EXERCISE AIM: Of the lines below, reproduce exactly those from the line containing "The Kullback-Leibler divergence" to the end, including both the first and the last.

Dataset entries
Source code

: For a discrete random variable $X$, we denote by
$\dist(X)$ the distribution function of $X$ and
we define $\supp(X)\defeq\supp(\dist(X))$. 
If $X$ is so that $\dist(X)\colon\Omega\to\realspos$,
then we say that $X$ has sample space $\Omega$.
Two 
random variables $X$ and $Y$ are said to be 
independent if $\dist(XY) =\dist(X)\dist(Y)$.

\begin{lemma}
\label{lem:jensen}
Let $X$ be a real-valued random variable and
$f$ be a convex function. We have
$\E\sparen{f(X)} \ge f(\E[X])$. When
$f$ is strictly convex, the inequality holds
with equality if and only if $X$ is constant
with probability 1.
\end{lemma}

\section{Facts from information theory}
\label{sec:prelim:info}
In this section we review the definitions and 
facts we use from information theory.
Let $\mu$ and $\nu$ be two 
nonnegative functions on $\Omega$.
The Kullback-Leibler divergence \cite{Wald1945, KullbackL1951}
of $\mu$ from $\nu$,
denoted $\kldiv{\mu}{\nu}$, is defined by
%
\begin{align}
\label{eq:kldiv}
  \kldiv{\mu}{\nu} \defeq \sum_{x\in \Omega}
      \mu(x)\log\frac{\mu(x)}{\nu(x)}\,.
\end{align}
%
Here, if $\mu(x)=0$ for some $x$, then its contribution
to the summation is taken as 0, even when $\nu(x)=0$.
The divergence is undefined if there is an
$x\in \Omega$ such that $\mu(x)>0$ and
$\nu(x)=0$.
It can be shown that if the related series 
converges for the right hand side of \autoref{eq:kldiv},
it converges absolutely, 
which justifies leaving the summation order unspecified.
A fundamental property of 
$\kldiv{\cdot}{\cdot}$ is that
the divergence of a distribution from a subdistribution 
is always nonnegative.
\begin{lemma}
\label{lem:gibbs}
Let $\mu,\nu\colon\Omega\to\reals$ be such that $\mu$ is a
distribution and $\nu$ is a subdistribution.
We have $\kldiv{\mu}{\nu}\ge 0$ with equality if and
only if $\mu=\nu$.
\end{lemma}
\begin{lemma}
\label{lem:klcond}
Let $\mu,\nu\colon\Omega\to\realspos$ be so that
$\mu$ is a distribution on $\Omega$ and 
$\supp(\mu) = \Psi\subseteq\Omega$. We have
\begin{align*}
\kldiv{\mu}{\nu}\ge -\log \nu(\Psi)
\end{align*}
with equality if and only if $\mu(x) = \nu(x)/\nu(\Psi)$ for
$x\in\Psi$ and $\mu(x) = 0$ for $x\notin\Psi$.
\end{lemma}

WRITTEN SOLUTION:
The Kullback-Leibler divergence \cite{Wald1945, KullbackL1951}
of $\mu$ from $\nu$,
denoted $\kldiv{\mu}{\nu}$, is defined by
%
\begin{align}
\label{eq:kldiv}
  \kldiv{\mu}{\nu} \defeq \sum_{x\in \Omega}
      \mu(x)\log\frac{\mu(x)}{\nu(x)}\,.
\end{align}
%
Here, if $\mu(x)=0$ for some $x$, then its contribution
to the summation is taken as 0, even when $\nu(x)=0$.
The divergence is undefined if there is an
$x\in \Omega$ such that $\mu(x)>0$ and
$\nu(x)=0$.
It can be shown that if the related series 
converges for the right hand side of \autoref{eq:kldiv},
it converges absolutely, 
which justifies leaving the summation order unspecified.
A fundamental property of 
$\kldiv{\cdot}{\cdot}$ is that
the divergence of a distribution from a subdistribution 
is always nonnegative.
\begin{lemma}
\label{lem:gibbs}
Let $\mu,\nu\colon\Omega\to\reals$ be such that $\mu$ is a
distribution and $\nu$ is a subdistribution.
We have $\kldiv{\mu}{\nu}\ge 0$ with equality if and
only if $\mu=\nu$.
\end{lemma}
\begin{lemma}
\label{lem:klcond}
Let $\mu,\nu\colon\Omega\to\realspos$ be so that
$\mu$ is a distribution on $\Omega$ and 
$\supp(\mu) = \Psi\subseteq\Omega$. We have
\begin{align*}
\kldiv{\mu}{\nu}\ge -\log \nu(\Psi)
\end{align*}
with equality if and only if $\mu(x) = \nu(x)/\nu(\Psi)$ for
$x\in\Psi$ and $\mu(x) = 0$ for $x\notin\Psi$.
\end{lemma}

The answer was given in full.